Como saber se o padrão seguido pelo
Sistema Solar é a regra ou a exceção?
Seríamos exóticos ou normais? Para
respondermos, temos primeiro que
entender bem o que é um planeta. E é
aqui que nasce a confusão.
Na época de Copérnico era tudo
simples: existiam apenas seis planetas, aqueles visíveis a olho nu. Com o
desenvolvimento dos telescópios, as
surpresas começaram. Primeiro, Galileu descobriu em 1610 que existiam
quatro luas girando em torno de Júpiter. Em 1781, Urano foi descoberto por
William Herschel, seguido por Netuno em 1845. Embora Urano esteja no
limite do que é visível a olho nu, passou despercebido até o século 18. Ficou claro que existem muitos objetos
girando em torno do Sol além dos que
podemos ver a olho nu. Mas quantos?
Até 1930, as coisas paravam em Netuno e tudo parecia estar bem.
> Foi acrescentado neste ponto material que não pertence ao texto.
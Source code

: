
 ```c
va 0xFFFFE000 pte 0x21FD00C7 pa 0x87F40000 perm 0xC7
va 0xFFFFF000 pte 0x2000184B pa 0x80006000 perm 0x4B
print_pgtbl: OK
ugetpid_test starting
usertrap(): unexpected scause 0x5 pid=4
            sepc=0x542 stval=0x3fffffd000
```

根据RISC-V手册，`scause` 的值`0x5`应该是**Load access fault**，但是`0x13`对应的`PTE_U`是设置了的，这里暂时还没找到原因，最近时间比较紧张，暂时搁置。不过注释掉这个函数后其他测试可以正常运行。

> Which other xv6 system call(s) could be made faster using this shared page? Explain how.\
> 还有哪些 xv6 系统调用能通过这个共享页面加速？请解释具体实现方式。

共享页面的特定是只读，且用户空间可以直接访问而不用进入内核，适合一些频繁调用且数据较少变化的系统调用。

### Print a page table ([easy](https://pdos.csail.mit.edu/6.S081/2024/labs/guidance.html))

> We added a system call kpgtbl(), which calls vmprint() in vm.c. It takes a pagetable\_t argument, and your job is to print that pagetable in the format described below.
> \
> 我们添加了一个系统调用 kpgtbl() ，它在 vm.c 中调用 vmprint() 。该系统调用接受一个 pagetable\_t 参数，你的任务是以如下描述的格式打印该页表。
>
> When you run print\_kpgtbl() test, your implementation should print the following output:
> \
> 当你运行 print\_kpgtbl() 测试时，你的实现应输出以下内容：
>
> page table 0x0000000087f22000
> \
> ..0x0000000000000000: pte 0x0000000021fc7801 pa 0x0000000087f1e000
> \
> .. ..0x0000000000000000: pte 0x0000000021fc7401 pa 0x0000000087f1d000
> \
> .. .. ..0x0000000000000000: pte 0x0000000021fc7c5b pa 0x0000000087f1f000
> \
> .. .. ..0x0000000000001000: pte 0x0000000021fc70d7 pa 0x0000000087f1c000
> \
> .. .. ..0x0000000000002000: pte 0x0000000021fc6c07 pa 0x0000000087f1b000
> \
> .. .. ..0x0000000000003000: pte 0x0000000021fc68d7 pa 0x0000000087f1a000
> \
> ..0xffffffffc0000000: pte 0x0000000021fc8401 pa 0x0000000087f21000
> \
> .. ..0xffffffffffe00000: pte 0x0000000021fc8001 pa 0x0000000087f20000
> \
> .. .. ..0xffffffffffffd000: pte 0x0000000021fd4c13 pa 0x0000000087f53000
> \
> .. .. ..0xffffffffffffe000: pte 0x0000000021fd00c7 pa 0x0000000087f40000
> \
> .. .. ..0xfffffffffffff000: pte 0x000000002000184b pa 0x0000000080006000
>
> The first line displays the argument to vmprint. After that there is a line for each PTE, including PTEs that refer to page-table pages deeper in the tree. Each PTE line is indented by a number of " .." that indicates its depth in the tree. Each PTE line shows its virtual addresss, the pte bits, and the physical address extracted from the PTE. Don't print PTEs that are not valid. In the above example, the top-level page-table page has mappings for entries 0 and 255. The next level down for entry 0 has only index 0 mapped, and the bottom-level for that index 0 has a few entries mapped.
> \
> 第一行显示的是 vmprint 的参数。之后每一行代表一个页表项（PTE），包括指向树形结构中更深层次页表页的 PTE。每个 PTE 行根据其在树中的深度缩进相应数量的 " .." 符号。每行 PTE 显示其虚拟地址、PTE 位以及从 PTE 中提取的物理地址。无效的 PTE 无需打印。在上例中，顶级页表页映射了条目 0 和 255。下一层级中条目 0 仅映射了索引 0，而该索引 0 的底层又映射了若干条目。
Foi então
que o americano Clyde Tombaugh
descobriu o pequenino Plutão, menor
do que a nossa Lua. Comparado com
seus vizinhos, os gigantes gasosos Júpiter, Saturno, Urano e Netuno, Plutão é um detalhe. Até sua composição
química é diferente: enquanto os gasosos são ricos em hidrogênio e hélio,
Plutão é composto de gelo e metano
congelado. Fora isso, enquanto os outros planetas giram em torno do Sol
aproximadamente no mesmo plano,
feito azeitonas numa pizza, a órbita de
Plutão tem uma inclinação de 17
graus. A inclinação de Mercúrio, o
único outro fora da pizza orbital, tem
inclinação de 7 graus. Dadas essas diferenças, alguns astrônomos começaram a se questionar se Plutão é mesmo um planeta.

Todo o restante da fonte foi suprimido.